Which of the lines in the data mention the string "neuropdf"? List them all.

## AVAILABLE RECORDS:
---------------
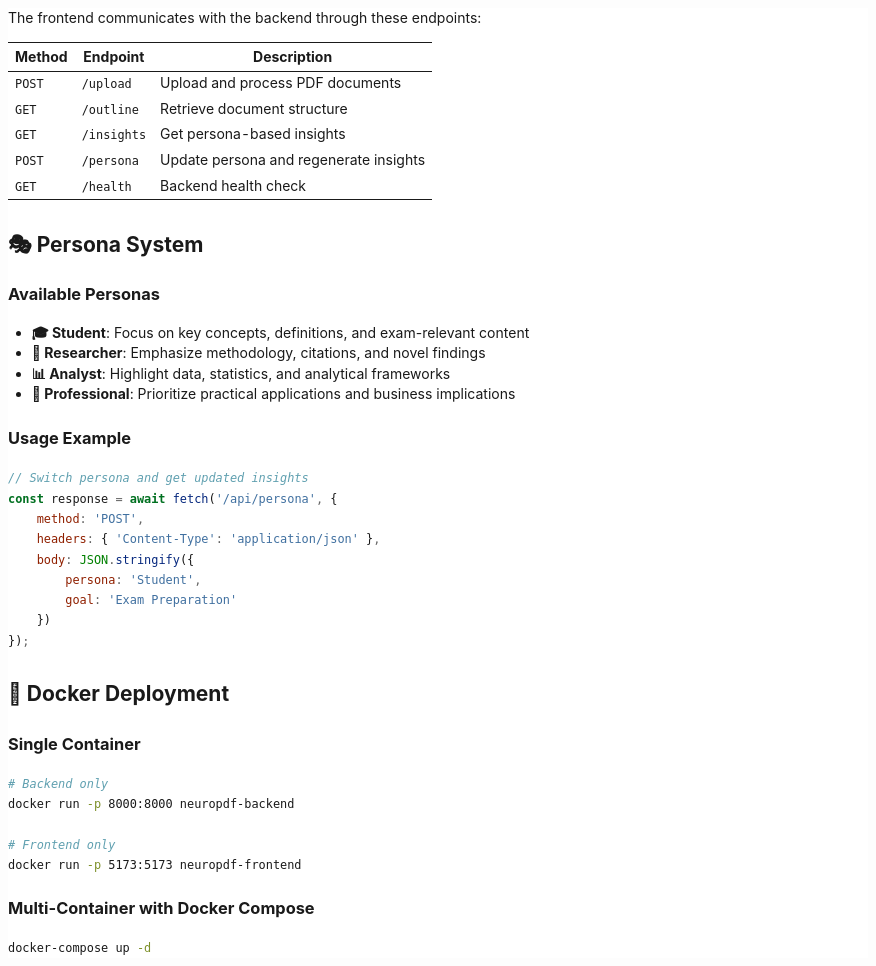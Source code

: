 The frontend communicates with the backend through these endpoints:

| Method | Endpoint | Description |
|--------|----------|-------------|
| `POST` | `/upload` | Upload and process PDF documents |
| `GET` | `/outline` | Retrieve document structure |
| `GET` | `/insights` | Get persona-based insights |
| `POST` | `/persona` | Update persona and regenerate insights |
| `GET` | `/health` | Backend health check |

## 🎭 Persona System

### Available Personas

- **🎓 Student**: Focus on key concepts, definitions, and exam-relevant content
- **🔬 Researcher**: Emphasize methodology, citations, and novel findings
- **📊 Analyst**: Highlight data, statistics, and analytical frameworks
- **💼 Professional**: Prioritize practical applications and business implications

### Usage Example

```javascript
// Switch persona and get updated insights
const response = await fetch('/api/persona', {
    method: 'POST',
    headers: { 'Content-Type': 'application/json' },
    body: JSON.stringify({
        persona: 'Student',
        goal: 'Exam Preparation'
    })
});
```

## 🐳 Docker Deployment

### Single Container

```bash
# Backend only
docker run -p 8000:8000 neuropdf-backend

# Frontend only
docker run -p 5173:5173 neuropdf-frontend
```

### Multi-Container with Docker Compose

```bash
docker-compose up -d
```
---------------
## ANSWER FOR THE TASK:
docker run -p 8000:8000 neuropdf-backend
docker run -p 5173:5173 neuropdf-frontend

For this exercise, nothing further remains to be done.